Extracted records:
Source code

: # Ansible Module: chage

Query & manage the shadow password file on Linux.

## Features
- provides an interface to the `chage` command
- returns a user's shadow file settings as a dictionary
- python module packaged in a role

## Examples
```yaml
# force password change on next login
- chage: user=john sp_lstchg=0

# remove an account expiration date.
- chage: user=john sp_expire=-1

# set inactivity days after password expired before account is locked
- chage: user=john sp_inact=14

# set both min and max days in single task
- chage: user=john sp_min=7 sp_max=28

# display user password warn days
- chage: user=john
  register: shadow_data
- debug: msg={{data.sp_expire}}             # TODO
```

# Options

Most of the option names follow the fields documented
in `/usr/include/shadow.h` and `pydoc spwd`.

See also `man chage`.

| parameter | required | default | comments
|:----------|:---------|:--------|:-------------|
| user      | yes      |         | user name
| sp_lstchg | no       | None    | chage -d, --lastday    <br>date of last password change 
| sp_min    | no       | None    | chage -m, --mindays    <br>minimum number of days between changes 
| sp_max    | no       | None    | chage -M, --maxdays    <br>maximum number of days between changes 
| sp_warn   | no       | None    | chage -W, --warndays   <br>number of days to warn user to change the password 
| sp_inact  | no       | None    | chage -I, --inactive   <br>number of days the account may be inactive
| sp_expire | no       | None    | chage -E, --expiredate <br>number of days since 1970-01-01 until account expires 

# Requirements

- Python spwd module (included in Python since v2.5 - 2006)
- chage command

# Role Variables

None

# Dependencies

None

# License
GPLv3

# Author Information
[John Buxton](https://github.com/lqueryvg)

* **What to produce**
The answer consists solely of the lines from the one containing "default | comments" through the last line of the data above, reproduced exactly.

* **Written solution**
| parameter | required | default | comments
|:----------|:---------|:--------|:-------------|
| user      | yes      |         | user name
| sp_lstchg | no       | None    | chage -d, --lastday    <br>date of last password change 
| sp_min    | no       | None    | chage -m, --mindays    <br>minimum number of days between changes 
| sp_max    | no       | None    | chage -M, --maxdays    <br>maximum number of days between changes 
| sp_warn   | no       | None    | chage -W, --warndays   <br>number of days to warn user to change the password 
| sp_inact  | no       | None    | chage -I, --inactive   <br>number of days the account may be inactive
| sp_expire | no       | None    | chage -E, --expiredate <br>number of days since 1970-01-01 until account expires 

# Requirements

- Python spwd module (included in Python since v2.5 - 2006)
- chage command

# Role Variables

None

# Dependencies

None

# License
GPLv3

# Author Information
[John Buxton](https://github.com/lqueryvg)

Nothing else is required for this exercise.